2-for-Tuesday: Chicago Cutlery Walnut Tradition Steak Knife Sets
- That’s two sets of four, so eight knives total
- Full tang blades, solid walnut handles, these here steak knives are for real, son
- America’s Test Kitchen/Cook’s Country called these the “Best Value” steak knives at more than four times the price
- Steaks not included
- Model: 1104670
America's Test Kitchen says "Best Value". We say:
- Beater-Licking Value
- Shrimp-Deveining Value
- Butterfly-As-A-Verb Value
- Holy (Insert The Strongest Profanity You’re Allowed To Say On PBS) Value
- Value That Elicits An Involuntary “Mmm” Of Pleasure
- Value That Makes Stiff Peaks Form
- Value That Totally Shreds (In The Heavy Metal Sense, It’s Not Literally A Shredder)
- Better Than The Unidentifiable But Delicious Little Blackened Bits Of Food Stuck To The Roast Pan Value
- Value So Powerful It Cracks Host Christopher Kimball’s Hardened Shell Of Yankee Skepticism And Teaches Him To Feel Again
- Bestest Value
Why? Well, we might not know as much about knives as America’s Test Kitchen and Cook’s Country. We might not know as much about recipes and taste-tests and how to rock an apron and the seething sexual tension underlying all those moans of sensory ecstasy. (OK, maybe we’re projecting a little on that last one.)
But we do know prices. And we know that if something is a “Best Value” at a list price over $30 per set, then it deserves an even higher accolade when it’s $7 per set.

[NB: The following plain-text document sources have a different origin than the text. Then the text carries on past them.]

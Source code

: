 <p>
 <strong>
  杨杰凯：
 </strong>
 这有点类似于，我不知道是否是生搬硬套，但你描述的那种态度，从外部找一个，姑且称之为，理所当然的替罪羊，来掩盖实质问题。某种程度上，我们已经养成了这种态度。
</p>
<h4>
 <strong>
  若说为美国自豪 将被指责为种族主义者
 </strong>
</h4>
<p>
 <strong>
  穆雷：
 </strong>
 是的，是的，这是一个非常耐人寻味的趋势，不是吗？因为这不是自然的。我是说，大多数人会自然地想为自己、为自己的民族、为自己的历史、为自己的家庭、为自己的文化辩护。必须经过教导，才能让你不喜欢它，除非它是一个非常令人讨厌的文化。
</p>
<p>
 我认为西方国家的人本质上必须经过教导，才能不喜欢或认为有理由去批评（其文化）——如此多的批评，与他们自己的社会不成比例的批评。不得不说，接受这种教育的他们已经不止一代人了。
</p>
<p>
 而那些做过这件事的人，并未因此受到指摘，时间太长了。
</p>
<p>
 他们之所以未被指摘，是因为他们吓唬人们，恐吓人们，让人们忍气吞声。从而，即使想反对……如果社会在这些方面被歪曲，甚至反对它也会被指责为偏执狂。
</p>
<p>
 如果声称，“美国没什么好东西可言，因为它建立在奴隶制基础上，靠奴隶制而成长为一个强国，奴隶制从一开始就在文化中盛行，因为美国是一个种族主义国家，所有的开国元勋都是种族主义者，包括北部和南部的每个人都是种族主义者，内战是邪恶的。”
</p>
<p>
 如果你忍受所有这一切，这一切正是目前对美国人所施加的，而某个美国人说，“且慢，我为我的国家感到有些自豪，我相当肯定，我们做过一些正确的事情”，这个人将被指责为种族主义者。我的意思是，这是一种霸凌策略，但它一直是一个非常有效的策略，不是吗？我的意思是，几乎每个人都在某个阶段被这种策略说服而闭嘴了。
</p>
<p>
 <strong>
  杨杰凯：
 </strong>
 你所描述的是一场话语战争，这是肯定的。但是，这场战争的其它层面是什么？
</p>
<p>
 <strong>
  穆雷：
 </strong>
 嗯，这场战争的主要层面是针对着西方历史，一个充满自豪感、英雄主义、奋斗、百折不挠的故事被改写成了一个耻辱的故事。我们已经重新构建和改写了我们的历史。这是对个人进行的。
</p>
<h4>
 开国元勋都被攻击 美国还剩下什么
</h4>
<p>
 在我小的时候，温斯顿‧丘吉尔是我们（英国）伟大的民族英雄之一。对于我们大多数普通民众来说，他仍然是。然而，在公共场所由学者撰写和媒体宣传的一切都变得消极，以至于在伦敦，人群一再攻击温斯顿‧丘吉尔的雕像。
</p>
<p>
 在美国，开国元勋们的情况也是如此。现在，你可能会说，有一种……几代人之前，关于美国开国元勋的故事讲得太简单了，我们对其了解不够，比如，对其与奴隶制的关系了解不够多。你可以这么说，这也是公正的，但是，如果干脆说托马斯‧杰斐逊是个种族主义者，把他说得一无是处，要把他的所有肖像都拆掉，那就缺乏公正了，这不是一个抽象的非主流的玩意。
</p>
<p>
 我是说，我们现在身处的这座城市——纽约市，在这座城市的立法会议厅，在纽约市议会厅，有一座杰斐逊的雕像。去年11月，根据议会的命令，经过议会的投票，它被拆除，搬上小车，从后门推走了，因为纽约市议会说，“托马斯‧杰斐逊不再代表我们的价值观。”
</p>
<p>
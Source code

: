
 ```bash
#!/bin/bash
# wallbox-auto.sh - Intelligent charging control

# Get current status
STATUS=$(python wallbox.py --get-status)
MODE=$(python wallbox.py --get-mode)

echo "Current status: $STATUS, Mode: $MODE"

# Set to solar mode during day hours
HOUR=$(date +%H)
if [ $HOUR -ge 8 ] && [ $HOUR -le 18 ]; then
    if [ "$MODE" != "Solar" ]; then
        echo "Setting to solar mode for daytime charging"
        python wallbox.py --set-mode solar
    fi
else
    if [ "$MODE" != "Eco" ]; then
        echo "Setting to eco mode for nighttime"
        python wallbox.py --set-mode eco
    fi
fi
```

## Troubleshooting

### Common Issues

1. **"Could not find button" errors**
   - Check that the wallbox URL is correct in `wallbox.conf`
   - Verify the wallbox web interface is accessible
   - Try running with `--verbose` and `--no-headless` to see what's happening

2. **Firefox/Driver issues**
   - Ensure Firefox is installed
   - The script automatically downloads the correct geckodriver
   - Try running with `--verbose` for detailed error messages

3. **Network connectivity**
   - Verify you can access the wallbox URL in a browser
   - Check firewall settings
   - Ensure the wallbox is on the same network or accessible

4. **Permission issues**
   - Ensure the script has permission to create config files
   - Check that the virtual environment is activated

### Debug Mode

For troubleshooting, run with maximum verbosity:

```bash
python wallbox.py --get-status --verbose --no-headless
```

Even though we can’t link you to it because it’s paywalled, “Best Value” is how the ATK/CC empire honored these Chicago Cutlery Walnut Tradition Steak Knife Sets, at upwards of $30 for each set of four knives.
Now here we are selling these solid walnut-handled, full tang-bladed, Taper Grind-edged beauties at the reality-shattering price of $14 for two sets, for a total of eight knives.
If you’re as ignorant about knives as we are, you could pick up some cheapo serrated steak knives for about this price. And you could struggle to hack your steak into torn bits for a few years, until the blades get dull or the handles fall apart and you throw them away. But this time, we’re going to trust the people who make their living wearing aprons on TV. And we’ll be watching to see what they call these steak knives now.